A theory I read in “Energy and Civilisation” by Vaclav Smil is that we could get a big brain by developing tools and techniques (like cooking) to reduce the need for a complicated guts by having a higher quality diet.
This is connected to the Principled Intelligence hypothesis, because things like hunting or maintaining a fire require cooperation and communication. Maintaining the knowledge through a tribe for those things also required consistent communication. If you don’t all have the same word for ‘hot’ and use it in the same way, lots of people are going to get burned or go hungry. So you need a norm policing mechanism for the meaning of words in order for language to be at all useful for coordination and the transfer of culture needed for survival.
This is not norm policing against people trying to trick you, just norm policing against jibberish. It probably works against both to an extent.

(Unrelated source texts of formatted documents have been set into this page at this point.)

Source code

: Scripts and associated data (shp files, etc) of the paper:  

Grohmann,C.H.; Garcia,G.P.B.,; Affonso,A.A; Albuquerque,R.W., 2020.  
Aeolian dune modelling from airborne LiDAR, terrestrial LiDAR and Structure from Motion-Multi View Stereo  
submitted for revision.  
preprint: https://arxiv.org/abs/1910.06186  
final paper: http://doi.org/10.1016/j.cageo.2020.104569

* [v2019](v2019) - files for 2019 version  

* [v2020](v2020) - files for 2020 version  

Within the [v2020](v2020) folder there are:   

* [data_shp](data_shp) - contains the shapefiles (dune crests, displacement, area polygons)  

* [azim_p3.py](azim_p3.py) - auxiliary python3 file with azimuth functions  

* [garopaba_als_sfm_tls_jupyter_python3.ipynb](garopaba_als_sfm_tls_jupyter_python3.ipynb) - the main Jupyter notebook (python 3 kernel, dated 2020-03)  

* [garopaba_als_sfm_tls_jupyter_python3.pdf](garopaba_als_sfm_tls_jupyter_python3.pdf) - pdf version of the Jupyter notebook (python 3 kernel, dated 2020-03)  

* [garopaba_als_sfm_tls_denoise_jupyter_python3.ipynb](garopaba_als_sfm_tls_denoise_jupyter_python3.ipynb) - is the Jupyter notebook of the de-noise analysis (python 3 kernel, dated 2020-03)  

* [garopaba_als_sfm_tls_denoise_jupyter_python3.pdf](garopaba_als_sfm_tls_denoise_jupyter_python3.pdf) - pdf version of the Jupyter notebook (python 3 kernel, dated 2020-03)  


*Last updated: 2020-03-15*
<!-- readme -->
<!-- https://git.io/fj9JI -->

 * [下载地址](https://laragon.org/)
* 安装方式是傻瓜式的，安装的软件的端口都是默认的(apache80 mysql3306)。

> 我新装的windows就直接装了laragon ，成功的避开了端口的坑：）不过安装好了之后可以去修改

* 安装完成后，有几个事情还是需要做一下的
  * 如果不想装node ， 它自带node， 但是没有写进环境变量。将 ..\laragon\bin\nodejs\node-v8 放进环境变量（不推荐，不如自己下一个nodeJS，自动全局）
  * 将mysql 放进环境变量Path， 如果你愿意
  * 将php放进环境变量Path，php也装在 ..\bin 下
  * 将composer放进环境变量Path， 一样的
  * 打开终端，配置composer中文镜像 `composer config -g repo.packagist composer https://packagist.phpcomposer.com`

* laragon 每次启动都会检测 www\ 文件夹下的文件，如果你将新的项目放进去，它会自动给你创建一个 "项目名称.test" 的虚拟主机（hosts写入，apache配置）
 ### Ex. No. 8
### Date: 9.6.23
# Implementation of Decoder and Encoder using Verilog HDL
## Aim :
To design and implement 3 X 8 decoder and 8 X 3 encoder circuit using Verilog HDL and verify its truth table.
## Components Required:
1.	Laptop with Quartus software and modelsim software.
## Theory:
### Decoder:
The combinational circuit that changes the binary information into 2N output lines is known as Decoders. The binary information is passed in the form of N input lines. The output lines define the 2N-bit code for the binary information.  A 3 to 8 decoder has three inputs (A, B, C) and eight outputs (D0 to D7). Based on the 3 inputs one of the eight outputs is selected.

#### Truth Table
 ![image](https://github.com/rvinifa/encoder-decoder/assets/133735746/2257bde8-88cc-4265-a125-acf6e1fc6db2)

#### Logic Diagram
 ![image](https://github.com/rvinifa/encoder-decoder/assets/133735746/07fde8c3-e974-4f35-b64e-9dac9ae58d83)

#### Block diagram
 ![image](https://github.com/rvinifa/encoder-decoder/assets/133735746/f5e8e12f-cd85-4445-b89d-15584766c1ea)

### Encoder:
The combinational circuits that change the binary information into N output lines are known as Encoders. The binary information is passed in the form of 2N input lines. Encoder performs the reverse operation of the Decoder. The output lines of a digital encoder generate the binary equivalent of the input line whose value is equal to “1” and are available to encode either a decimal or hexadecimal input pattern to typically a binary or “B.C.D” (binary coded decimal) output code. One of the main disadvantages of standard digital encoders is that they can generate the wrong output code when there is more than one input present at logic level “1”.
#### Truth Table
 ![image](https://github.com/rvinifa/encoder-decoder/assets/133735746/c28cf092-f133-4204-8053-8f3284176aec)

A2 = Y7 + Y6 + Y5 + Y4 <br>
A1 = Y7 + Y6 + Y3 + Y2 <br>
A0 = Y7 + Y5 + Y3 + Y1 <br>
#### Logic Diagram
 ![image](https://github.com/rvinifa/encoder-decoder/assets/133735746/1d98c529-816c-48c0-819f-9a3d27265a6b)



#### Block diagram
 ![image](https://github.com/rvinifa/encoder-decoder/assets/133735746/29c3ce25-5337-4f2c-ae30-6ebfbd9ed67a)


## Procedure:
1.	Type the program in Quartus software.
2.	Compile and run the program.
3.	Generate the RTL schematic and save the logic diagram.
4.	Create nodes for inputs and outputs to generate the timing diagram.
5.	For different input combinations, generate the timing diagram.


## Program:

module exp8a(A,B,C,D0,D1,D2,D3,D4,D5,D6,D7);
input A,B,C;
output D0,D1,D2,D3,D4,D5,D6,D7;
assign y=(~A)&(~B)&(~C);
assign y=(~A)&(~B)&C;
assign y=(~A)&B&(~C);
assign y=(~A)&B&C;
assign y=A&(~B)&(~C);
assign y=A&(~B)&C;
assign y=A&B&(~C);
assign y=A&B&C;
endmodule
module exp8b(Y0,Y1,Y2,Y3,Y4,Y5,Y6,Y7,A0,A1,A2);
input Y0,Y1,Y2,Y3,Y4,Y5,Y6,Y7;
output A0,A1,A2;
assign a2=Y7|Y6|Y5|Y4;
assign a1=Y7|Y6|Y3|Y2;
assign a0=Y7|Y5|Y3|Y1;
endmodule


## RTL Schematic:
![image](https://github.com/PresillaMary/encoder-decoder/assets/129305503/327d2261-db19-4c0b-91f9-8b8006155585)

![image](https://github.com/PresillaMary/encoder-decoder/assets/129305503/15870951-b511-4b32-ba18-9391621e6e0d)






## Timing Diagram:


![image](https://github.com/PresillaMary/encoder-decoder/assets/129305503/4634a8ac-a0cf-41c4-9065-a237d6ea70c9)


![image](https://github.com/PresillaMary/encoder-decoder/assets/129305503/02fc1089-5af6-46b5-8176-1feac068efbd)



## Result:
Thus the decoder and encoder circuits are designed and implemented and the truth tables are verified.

All the tribes where a modicum of norm policing didn’t go to fixation couldn’t coordinate or communicate at all. And went back to the old process of eating roots and got out competed by those that did.
My view is that you have to build AIs with a bunch of safeguards to stop it destroying *itself* while it doesn’t have great knowledge of the world or the consequences of its actions. So some of the arguments around companies/governments skimping on safety don’t hold in the naive sense.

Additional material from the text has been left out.